What this task involves: Using the data that follows, output only the lines from the line with "- Jupyter Notebook" up to and including the line with "Two layers of", exactly, leaving pictures aside.

===== Data for the task =====

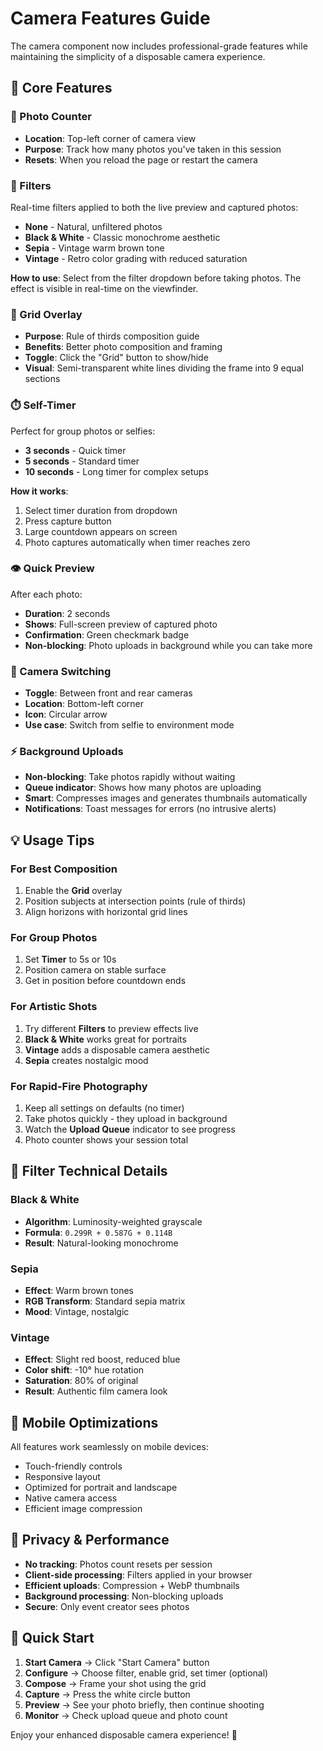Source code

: # Camera Features Guide

The camera component now includes professional-grade features while maintaining the simplicity of a disposable camera experience.

## 🎯 Core Features

### 📸 Photo Counter
- **Location**: Top-left corner of camera view
- **Purpose**: Track how many photos you've taken in this session
- **Resets**: When you reload the page or restart the camera

### 🎨 Filters
Real-time filters applied to both the live preview and captured photos:

- **None** - Natural, unfiltered photos
- **Black & White** - Classic monochrome aesthetic
- **Sepia** - Vintage warm brown tone
- **Vintage** - Retro color grading with reduced saturation

**How to use**: Select from the filter dropdown before taking photos. The effect is visible in real-time on the viewfinder.

### 📐 Grid Overlay
- **Purpose**: Rule of thirds composition guide
- **Benefits**: Better photo composition and framing
- **Toggle**: Click the "Grid" button to show/hide
- **Visual**: Semi-transparent white lines dividing the frame into 9 equal sections

### ⏱️ Self-Timer
Perfect for group photos or selfies:
- **3 seconds** - Quick timer
- **5 seconds** - Standard timer
- **10 seconds** - Long timer for complex setups

**How it works**:
1. Select timer duration from dropdown
2. Press capture button
3. Large countdown appears on screen
4. Photo captures automatically when timer reaches zero

### 👁️ Quick Preview
After each photo:
- **Duration**: 2 seconds
- **Shows**: Full-screen preview of captured photo
- **Confirmation**: Green checkmark badge
- **Non-blocking**: Photo uploads in background while you can take more

### 🔄 Camera Switching
- **Toggle**: Between front and rear cameras
- **Location**: Bottom-left corner
- **Icon**: Circular arrow
- **Use case**: Switch from selfie to environment mode

### ⚡ Background Uploads
- **Non-blocking**: Take photos rapidly without waiting
- **Queue indicator**: Shows how many photos are uploading
- **Smart**: Compresses images and generates thumbnails automatically
- **Notifications**: Toast messages for errors (no intrusive alerts)

## 💡 Usage Tips

### For Best Composition
1. Enable the **Grid** overlay
2. Position subjects at intersection points (rule of thirds)
3. Align horizons with horizontal grid lines

### For Group Photos
1. Set **Timer** to 5s or 10s
2. Position camera on stable surface
3. Get in position before countdown ends

### For Artistic Shots
1. Try different **Filters** to preview effects live
2. **Black & White** works great for portraits
3. **Vintage** adds a disposable camera aesthetic
4. **Sepia** creates nostalgic mood

### For Rapid-Fire Photography
1. Keep all settings on defaults (no timer)
2. Take photos quickly - they upload in background
3. Watch the **Upload Queue** indicator to see progress
4. Photo counter shows your session total

## 🎨 Filter Technical Details

### Black & White
- **Algorithm**: Luminosity-weighted grayscale
- **Formula**: `0.299R + 0.587G + 0.114B`
- **Result**: Natural-looking monochrome

### Sepia
- **Effect**: Warm brown tones
- **RGB Transform**: Standard sepia matrix
- **Mood**: Vintage, nostalgic

### Vintage
- **Effect**: Slight red boost, reduced blue
- **Color shift**: -10° hue rotation
- **Saturation**: 80% of original
- **Result**: Authentic film camera look

## 📱 Mobile Optimizations

All features work seamlessly on mobile devices:
- Touch-friendly controls
- Responsive layout
- Optimized for portrait and landscape
- Native camera access
- Efficient image compression

## 🔐 Privacy & Performance

- **No tracking**: Photos count resets per session
- **Client-side processing**: Filters applied in your browser
- **Efficient uploads**: Compression + WebP thumbnails
- **Background processing**: Non-blocking uploads
- **Secure**: Only event creator sees photos

## 🚀 Quick Start

1. **Start Camera** → Click "Start Camera" button
2. **Configure** → Choose filter, enable grid, set timer (optional)
3. **Compose** → Frame your shot using the grid
4. **Capture** → Press the white circle button
5. **Preview** → See your photo briefly, then continue shooting
6. **Monitor** → Check upload queue and photo count

Enjoy your enhanced disposable camera experience! 📸

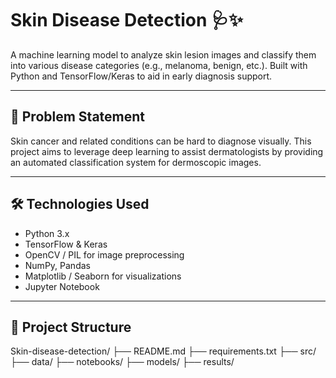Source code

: # Skin Disease Detection 🩺✨

A machine learning model to analyze skin lesion images and classify them into various disease categories (e.g., melanoma, benign, etc.). Built with Python and TensorFlow/Keras to aid in early diagnosis support.

---

## 🧠 Problem Statement  
Skin cancer and related conditions can be hard to diagnose visually. This project aims to leverage deep learning to assist dermatologists by providing an automated classification system for dermoscopic images.

---

## 🛠 Technologies Used  
- Python 3.x  
- TensorFlow & Keras  
- OpenCV / PIL for image preprocessing  
- NumPy, Pandas  
- Matplotlib / Seaborn for visualizations  
- Jupyter Notebook

---

## 📁 Project Structure  
Skin-disease-detection/
├── README.md
├── requirements.txt
├── src/
├── data/
├── notebooks/
├── models/
├── results/



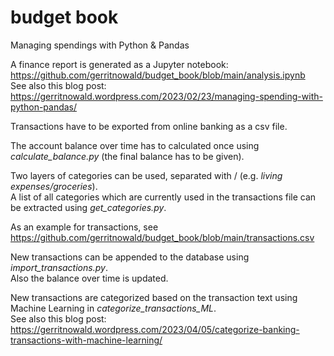 # budget book
Managing spendings with Python &amp; Pandas

A finance report is generated as a Jupyter notebook:  
https://github.com/gerritnowald/budget_book/blob/main/analysis.ipynb  
See also this blog post:  
https://gerritnowald.wordpress.com/2023/02/23/managing-spending-with-python-pandas/

Transactions have to be exported from online banking as a csv file.

The account balance over time has to calculated once using *calculate_balance.py* (the final balance has to be given).

Two layers of categories can be used, separated with / (e.g. *living expenses/groceries*).  
A list of all categories which are currently used in the transactions file can be extracted using *get_categories.py*.

As an example for transactions, see  
https://github.com/gerritnowald/budget_book/blob/main/transactions.csv

New transactions can be appended to the database using *import_transactions.py*.  
Also the balance over time is updated.

New transactions are categorized based on the transaction text using Machine Learning in *categorize_transactions_ML*.  
See also this blog post:  
https://gerritnowald.wordpress.com/2023/04/05/categorize-banking-transactions-with-machine-learning/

=====

Task output:
- Jupyter Notebook

---

## 📁 Project Structure  
Skin-disease-detection/
├── README.md
├── requirements.txt
├── src/
├── data/
├── notebooks/
├── models/
├── results/



 # budget book
Managing spendings with Python &amp; Pandas

A finance report is generated as a Jupyter notebook:  
https://github.com/gerritnowald/budget_book/blob/main/analysis.ipynb  
See also this blog post:  
https://gerritnowald.wordpress.com/2023/02/23/managing-spending-with-python-pandas/

Transactions have to be exported from online banking as a csv file.

The account balance over time has to calculated once using *calculate_balance.py* (the final balance has to be given).

Two layers of categories can be used, separated with / (e.g. *living expenses/groceries*).  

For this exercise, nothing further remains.